> Exercise
Scan the records for the word "información". Report each line where it occurs.

--- Entries shown Enclosed Below ---

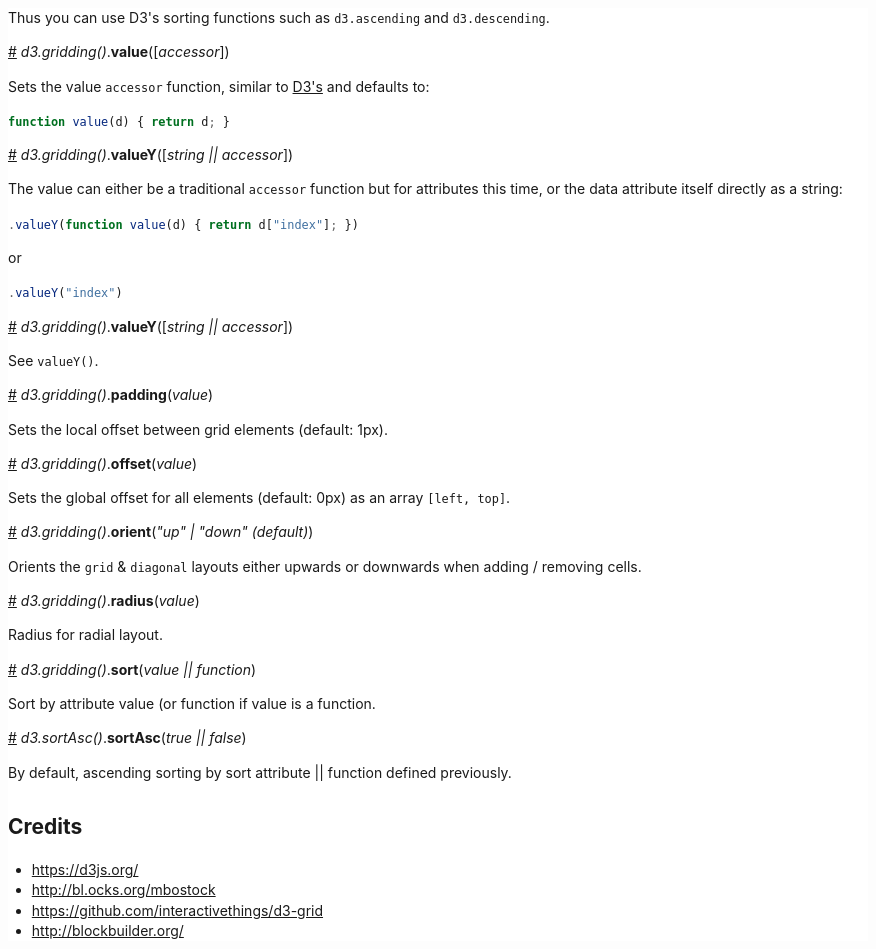 Thus you can use D3's sorting functions such as `d3.ascending` and `d3.descending`.

<a name="gridding_value" href="#gridding_value">#</a> <i>d3.gridding()</i>.<b>value</b>([<i>accessor</i>])

Sets the value `accessor` function, similar to [D3's](https://github.com/d3/d3-shape/blob/master/README.md#pie_value) and defaults to:

```js
function value(d) { return d; }
```

<a name="gridding_value_y" href="#gridding_value_y">#</a> <i>d3.gridding()</i>.<b>valueY</b>([<i>string || accessor</i>])

The value can either be a traditional `accessor` function but for attributes this time, or the data attribute itself directly as a string:

```js
.valueY(function value(d) { return d["index"]; })
```

 or

```js
.valueY("index")
```

<a name="gridding_value_y" href="#gridding_value_y">#</a> <i>d3.gridding()</i>.<b>valueY</b>([<i>string || accessor</i>])

See `valueY()`.

<a name="gridding_padding" href="#gridding_padding">#</a> <i>d3.gridding()</i>.<b>padding</b>(<i>value</i>)

Sets the local offset between grid elements (default: 1px).

<a name="gridding_padding" href="#gridding_padding">#</a> <i>d3.gridding()</i>.<b>offset</b>(<i>value</i>)

Sets the global offset for all elements (default: 0px) as an array `[left, top]`.

<a name="gridding_padding" href="#gridding_padding">#</a> <i>d3.gridding()</i>.<b>orient</b>(<i>"up" | "down" (default)</i>)

Orients the `grid` & `diagonal` layouts either upwards or downwards when adding / removing cells.

<a name="gridding_radius" href="#gridding_radius">#</a> <i>d3.gridding()</i>.<b>radius</b>(<i>value</i>)

Radius for radial layout.

<a name="gridding_sort" href="#gridding_sort">#</a> <i>d3.gridding()</i>.<b>sort</b>(<i>value || function</i>)

Sort by attribute value (or function if value is a function.

<a name="gridding_sortAsc" href="#gridding_sortAsc">#</a> <i>d3.sortAsc()</i>.<b>sortAsc</b>(<i>true || false</i>)

By default, ascending sorting by sort attribute || function defined previously.

## Credits

* https://d3js.org/
* http://bl.ocks.org/mbostock
* https://github.com/interactivethings/d3-grid
* http://blockbuilder.org/

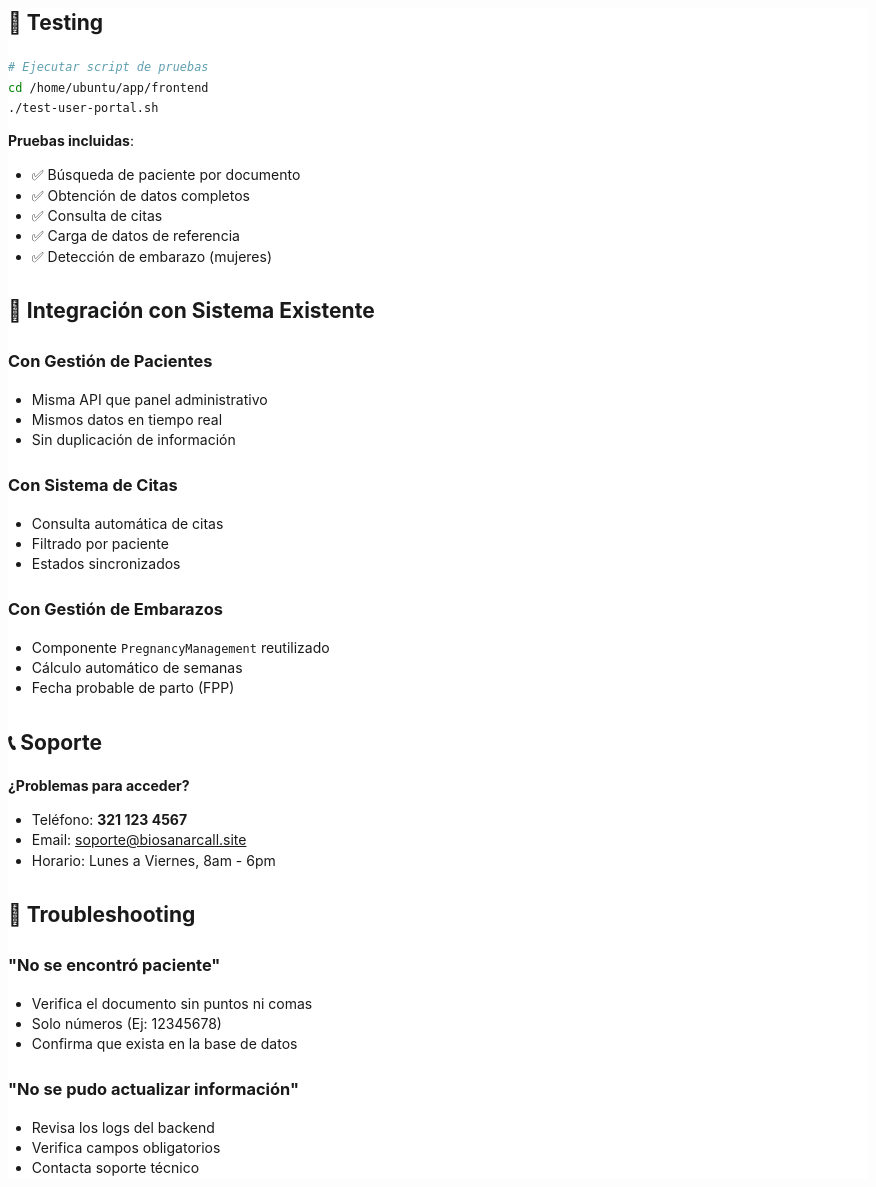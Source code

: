 ## 🧪 Testing

```bash
# Ejecutar script de pruebas
cd /home/ubuntu/app/frontend
./test-user-portal.sh
```

**Pruebas incluidas**:
- ✅ Búsqueda de paciente por documento
- ✅ Obtención de datos completos
- ✅ Consulta de citas
- ✅ Carga de datos de referencia
- ✅ Detección de embarazo (mujeres)

## 🔄 Integración con Sistema Existente

### Con Gestión de Pacientes
- Misma API que panel administrativo
- Mismos datos en tiempo real
- Sin duplicación de información

### Con Sistema de Citas
- Consulta automática de citas
- Filtrado por paciente
- Estados sincronizados

### Con Gestión de Embarazos
- Componente `PregnancyManagement` reutilizado
- Cálculo automático de semanas
- Fecha probable de parto (FPP)

## 📞 Soporte

**¿Problemas para acceder?**
- Teléfono: **321 123 4567**
- Email: soporte@biosanarcall.site
- Horario: Lunes a Viernes, 8am - 6pm

## 🐛 Troubleshooting

### "No se encontró paciente"
- Verifica el documento sin puntos ni comas
- Solo números (Ej: 12345678)
- Confirma que exista en la base de datos

### "No se pudo actualizar información"
- Revisa los logs del backend
- Verifica campos obligatorios
- Contacta soporte técnico
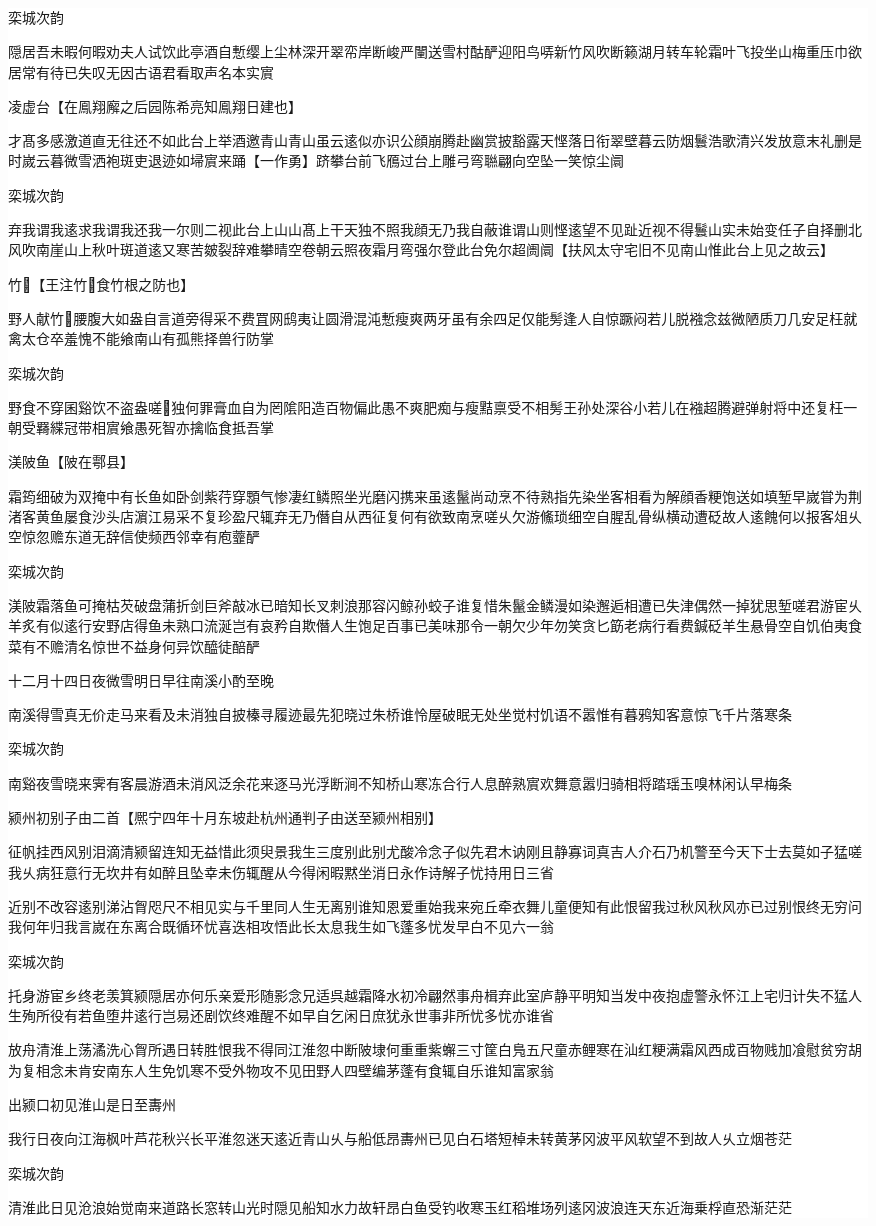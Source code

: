 栾城次韵  

隠居吾未暇何暇劝夫人试饮此亭酒自慙缨上尘林深开翠帟岸断峻严闉送雪村酤酽迎阳鸟哢新竹风吹断籁湖月转车轮霜叶飞投坐山梅重压巾欲居常有待已失叹无因古语君看取声名本实賔  

凌虚台【在鳯翔廨之后园陈希亮知鳯翔日建也】  

才髙多感激道直无往还不如此台上举酒邀青山青山虽云逺似亦识公顔崩腾赴幽赏披豁露天悭落日衔翠壁暮云防烟鬟浩歌清兴发放意末礼删是时嵗云暮微雪洒袍斑吏退迹如埽賔来踊【一作勇】跻攀台前飞鴈过台上雕弓弯聮翩向空坠一笑惊尘阛  

栾城次韵  

弃我谓我逺求我谓我还我一尔则二视此台上山山髙上干天独不照我顔无乃我自蔽谁谓山则悭逺望不见趾近视不得鬟山实未始变任子自择删北风吹南崖山上秋叶斑道逺又寒苦皴裂辞难攀晴空卷朝云照夜霜月弯强尔登此台免尔超阓阛【扶风太守宅旧不见南山惟此台上见之故云】  

竹【王注竹食竹根之防也】  

野人献竹腰腹大如盎自言道旁得采不费罝网鸱夷让圆滑混沌慙瘦爽两牙虽有余四足仅能髣逢人自惊蹶闷若儿脱襁念兹微陋质刀几安足枉就禽太仓卒羞愧不能飨南山有孤熊择兽行防掌  

栾城次韵  

野食不穿囷谿饮不盗盎嗟独何罪膏血自为罔隂阳造百物偏此愚不爽肥痴与瘦黠禀受不相髣王孙处深谷小若儿在襁超腾避弹射将中还复枉一朝受羇緤冠带相賔飨愚死智亦擒临食抵吾掌  

渼陂鱼【陂在鄠县】  

霜筠细破为双掩中有长鱼如卧剑紫荇穿顋气惨凄红鳞照坐光磨闪携来虽逺鬣尚动烹不待熟指先染坐客相看为解顔香粳饱送如填堑早嵗甞为荆渚客黄鱼屡食沙头店濵江易采不复珍盈尺辄弃无乃僭自从西征复何有欲致南烹嗟乆欠游鯈琐细空自腥乱骨纵横动遭砭故人逺餽何以报客俎乆空惊忽赡东道无辞信使频西邻幸有庖虀酽  

栾城次韵  

渼陂霜落鱼可掩枯芡破盘蒲折剑巨斧敲冰已暗知长叉刺浪那容闪鲸孙蛟子谁复惜朱鬣金鳞漫如染邂逅相遭已失津偶然一掉犹思堑嗟君游宦乆羊炙有似逺行安野店得鱼未熟口流涎岂有哀矜自欺僭人生饱足百事已美味那令一朝欠少年勿笑贪匕筯老病行看费鍼砭羊生悬骨空自饥伯夷食菜有不赡清名惊世不益身何异饮醯徒醅酽  

十二月十四日夜微雪明日早往南溪小酌至晚  

南溪得雪真无价走马来看及未消独自披榛寻履迹最先犯晓过朱桥谁怜屋破眠无处坐觉村饥语不嚣惟有暮鸦知客意惊飞千片落寒条  

栾城次韵  

南谿夜雪晓来霁有客晨游酒未消风泛余花来逐马光浮断涧不知桥山寒冻合行人息醉熟賔欢舞意嚣归骑相将踏瑶玉嗅林闲认早梅条  

颍州初别子由二首【熈宁四年十月东坡赴杭州通判子由送至颍州相别】  

征帆挂西风别泪滴清颍留连知无益惜此须臾景我生三度别此别尤酸冷念子似先君木讷刚且静寡词真吉人介石乃机警至今天下士去莫如子猛嗟我乆病狂意行无坎井有如醉且坠幸未伤辄醒从今得闲暇黙坐消日永作诗解子忧持用日三省  

近别不改容逺别涕沾胷咫尺不相见实与千里同人生无离别谁知恩爱重始我来宛丘牵衣舞儿童便知有此恨留我过秋风秋风亦已过别恨终无穷问我何年归我言嵗在东离合既循环忧喜迭相攻悟此长太息我生如飞蓬多忧发早白不见六一翁  

栾城次韵  

托身游宦乡终老羡箕颍隠居亦何乐亲爱形随影念兄适呉越霜降水初冷翩然事舟楫弃此室庐静平明知当发中夜抱虚警永怀江上宅归计失不猛人生殉所役有若鱼堕井逺行岂易还剧饮终难醒不如早自乞闲日庶犹永世事非所忧多忧亦谁省  

放舟清淮上荡潏洗心胷所遇日转胜恨我不得同江淮忽中断陂埭何重重紫蠏三寸筐白鳬五尺童赤鲤寒在汕红粳满霜风西成百物贱加飡慰贫穷胡为复相念未肯安南东人生免饥寒不受外物攻不见田野人四壁编茅蓬有食辄自乐谁知富家翁  

出颍口初见淮山是日至夀州  

我行日夜向江海枫叶芦花秋兴长平淮忽迷天逺近青山乆与船低昂夀州已见白石塔短棹未转黄茅冈波平风软望不到故人乆立烟苍茫  

栾城次韵  

清淮此日见沧浪始觉南来道路长窓转山光时隠见船知水力故轩昂白鱼受钓收寒玉红稻堆场列逺冈波浪连天东近海乗桴直恐渐茫茫  
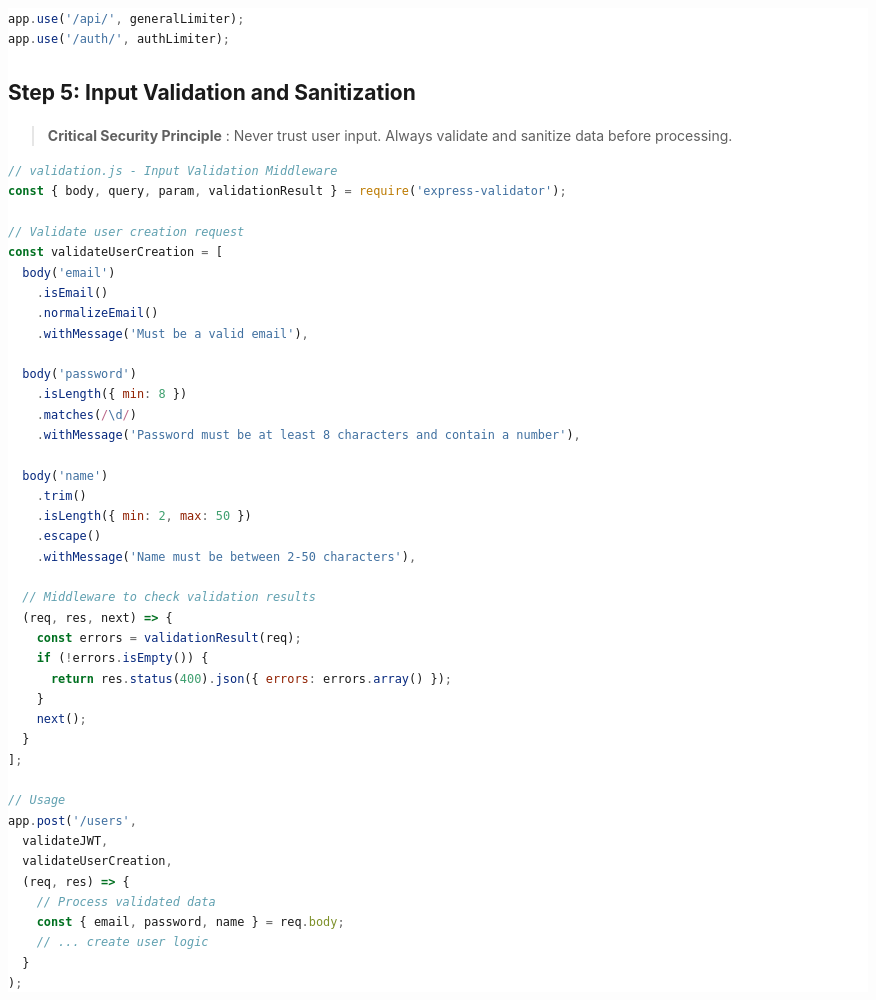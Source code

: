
 ```javascript
app.use('/api/', generalLimiter);
app.use('/auth/', authLimiter);
```

## Step 5: Input Validation and Sanitization

> **Critical Security Principle** : Never trust user input. Always validate and sanitize data before processing.

```javascript
// validation.js - Input Validation Middleware
const { body, query, param, validationResult } = require('express-validator');

// Validate user creation request
const validateUserCreation = [
  body('email')
    .isEmail()
    .normalizeEmail()
    .withMessage('Must be a valid email'),
  
  body('password')
    .isLength({ min: 8 })
    .matches(/\d/)
    .withMessage('Password must be at least 8 characters and contain a number'),
  
  body('name')
    .trim()
    .isLength({ min: 2, max: 50 })
    .escape()
    .withMessage('Name must be between 2-50 characters'),
  
  // Middleware to check validation results
  (req, res, next) => {
    const errors = validationResult(req);
    if (!errors.isEmpty()) {
      return res.status(400).json({ errors: errors.array() });
    }
    next();
  }
];

// Usage
app.post('/users', 
  validateJWT,
  validateUserCreation,
  (req, res) => {
    // Process validated data
    const { email, password, name } = req.body;
    // ... create user logic
  }
);
```

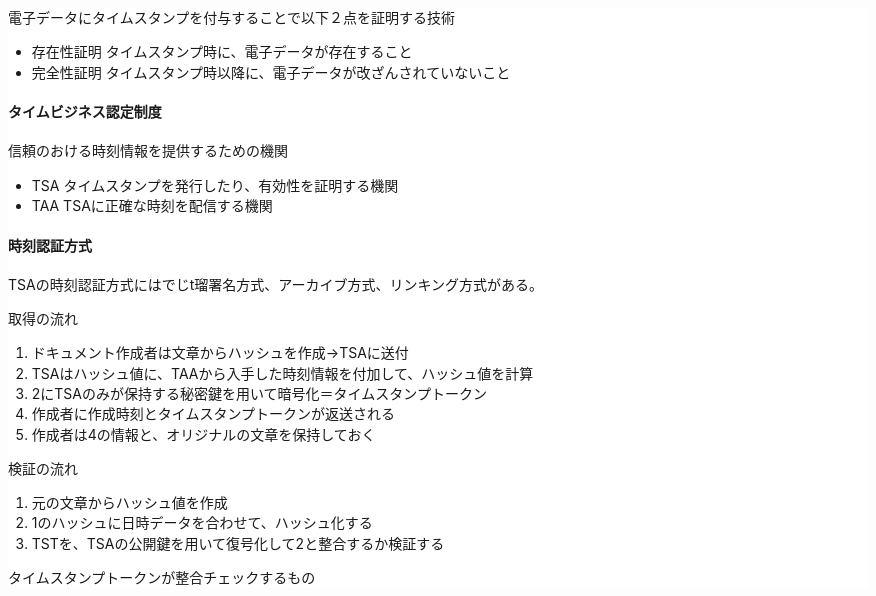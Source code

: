 電子データにタイムスタンプを付与することで以下２点を証明する技術

* 存在性証明
  タイムスタンプ時に、電子データが存在すること
* 完全性証明
  タイムスタンプ時以降に、電子データが改ざんされていないこと

#### タイムビジネス認定制度

信頼のおける時刻情報を提供するための機関

* TSA
  タイムスタンプを発行したり、有効性を証明する機関
* TAA
  TSAに正確な時刻を配信する機関

#### 時刻認証方式

TSAの時刻認証方式にはでじt瑠署名方式、アーカイブ方式、リンキング方式がある。

取得の流れ

1. ドキュメント作成者は文章からハッシュを作成→TSAに送付
2. TSAはハッシュ値に、TAAから入手した時刻情報を付加して、ハッシュ値を計算
3. 2にTSAのみが保持する秘密鍵を用いて暗号化＝タイムスタンプトークン
4. 作成者に作成時刻とタイムスタンプトークンが返送される
5. 作成者は4の情報と、オリジナルの文章を保持しておく

検証の流れ

1. 元の文章からハッシュ値を作成
2. 1のハッシュに日時データを合わせて、ハッシュ化する
3. TSTを、TSAの公開鍵を用いて復号化して2と整合するか検証する

タイムスタンプトークンが整合チェックするもの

--- End of Enclosed Entries shown ---

> Worked solution
- Sin duplicación de información
### "No se pudo actualizar información"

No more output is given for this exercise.